Les innovations sont plutôt dans l’organisation des villes. La première infrastructure à mettre en place, elle est invisible. C’est la gestion de la vitesse. C’est de réduire la vitesse à 30km/h. Pas partout sur le réseau. Mais sur des parties importantes du réseau où on voudrait favoriser le passage et l’achalandage des cyclistes. C’est ce que la Suède et les Pays-Bas ont fait. Les accidents et les conflits qui peuvent survenir sur ces réseaux apaisés sont peu mortels. Dès qu’on permet une vitesse plus élevée, les accidents deviennent rapidement mortels. C’est important que, sur un réseau, les personnes qui ne font pas du vélo n’aient pas peur pour leur vie.

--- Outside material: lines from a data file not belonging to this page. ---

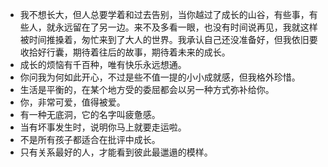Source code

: - 我不想长大，但人总要学着和过去告别，当你越过了成长的山谷，有些事，有些人，就永远留在了另一边。来不及多看一眼，也没有时间说再见，我就这样被时间推搡着，匆忙来到了大人的世界。我承认自己还没准备好，但我依旧要收拾好行囊，期待着往后的故事，期待着未来的成长。
- 成长的烦恼有千百种，唯有快乐永远想通。
- 你问我为何如此开心，不过是些不值一提的小小成就感，但我格外珍惜。
- 生活是平衡的，在某个地方受的委屈都会以另一种方式弥补给你。
- 你，非常可爱，值得被爱。
- 有一种无底洞，它的名字叫疲惫感。
- 当有坏事发生时，说明你马上就要走运啦。
- 不是所有孩子都适合在批评中成长。
- 只有关系最好的人，才能看到彼此最邋遢的模样。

Quelle est la ville vélo par excellence?
Les villes qui sont leader au niveau mondial, c’est Copenhague, Amsterdam, Rotterdam, Bram et Munich. Il y a aussi des villes qui ont su rapidement développer la fréquentation du vélo comme Nantes ou Séville. Séville a fait passer sa part modale de vélos de moins de 1% à plus de 6% en l’espace de cinq ans. Ils ont réduit la vitesse au centre-ville et ils ont mis en place en peu de temps un réseau complet de pistes cyclables. Ce qui fait que n’importe qui à Séville a une piste cyclable à moins de 200m qui lui permet d’aller vers le centre et de circuler dans des conditions où la vitesse est limitée. Les voitures ne peuvent pas traverser la ville, mais les vélos le peuvent.

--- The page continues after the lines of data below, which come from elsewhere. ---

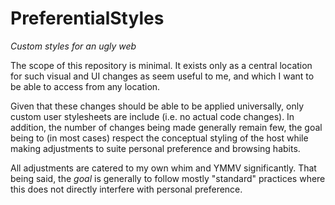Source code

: # PreferentialStyles
_Custom styles for an ugly web_

The scope of this repository is minimal. It exists only as a central location for such visual and UI changes as seem useful to me, and which I want to be able to access from any location.

Given that these changes should be able to be applied universally, only custom user stylesheets are include (i.e. no actual code changes). In addition, the number of changes being made generally remain few, the goal being to (in most cases) respect the conceptual styling of the host while making adjustments to suite personal preference and browsing habits.

All adjustments are catered to my own whim and YMMV significantly. That being said, the _goal_ is generally to follow mostly "standard" practices where this does not directly interfere with personal preference.
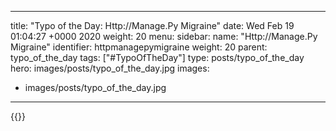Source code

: 
---
title: "Typo of the Day: Http://Manage.Py Migraine"
date: Wed Feb 19 01:04:27 +0000 2020
weight: 20
menu:
  sidebar:
    name: "Http://Manage.Py Migraine"
    identifier: httpmanagepymigraine
    weight: 20
    parent: typo_of_the_day
tags: ["#TypoOfTheDay"]
type: posts/typo_of_the_day
hero: images/posts/typo_of_the_day.jpg
images:
- images/posts/typo_of_the_day.jpg
---


{{<tweet user="mariatta" id="1229934738535665664">}}


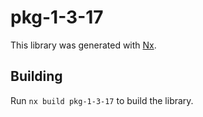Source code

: # pkg-1-3-17

This library was generated with [Nx](https://nx.dev).

## Building

Run `nx build pkg-1-3-17` to build the library.
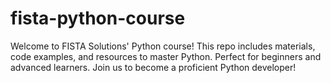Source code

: # fista-python-course
Welcome to FISTA Solutions' Python course! This repo includes materials, code examples, and resources to master Python. Perfect for beginners and advanced learners. Join us to become a proficient Python developer!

Avez-vous mesuré les bienfaits dont profitent les villes qui décident de laisser une plus grande place aux cyclistes?
Le Forum international des transports a regardé les chiffres des villes. Le vélo est un mode de transport vulnérable en ville et il y aura toujours des accidents qui auront un effet néfaste sur la santé. Quand on regarde l’exposition à la pollution de l’air des cyclistes, on voit aussi un effet négatif sur la santé. Mais, d’un point de vue santé, quand on regarde les bienfaits positifs de l’activité physique, surtout pour ceux qui commencent à être actifs et qui deviennent moins sédentaires, on voit que les bienfaits sont plus importants que les deux impacts dont je vous ai parlé précédemment. Une ville qui augmente le nombre de ses cyclistes fait des économies. La ville de Copenhague a fait cette analyse. Pour chaque kilomètre parcouru, ils ont calculé que la Ville économise 1,34 couronne danoise (0,27$ CAD). Et pour chaque kilomètre parcouru en heure de pointe, cette valeur monte à 1,83 couronne danoise (0,83 CAD).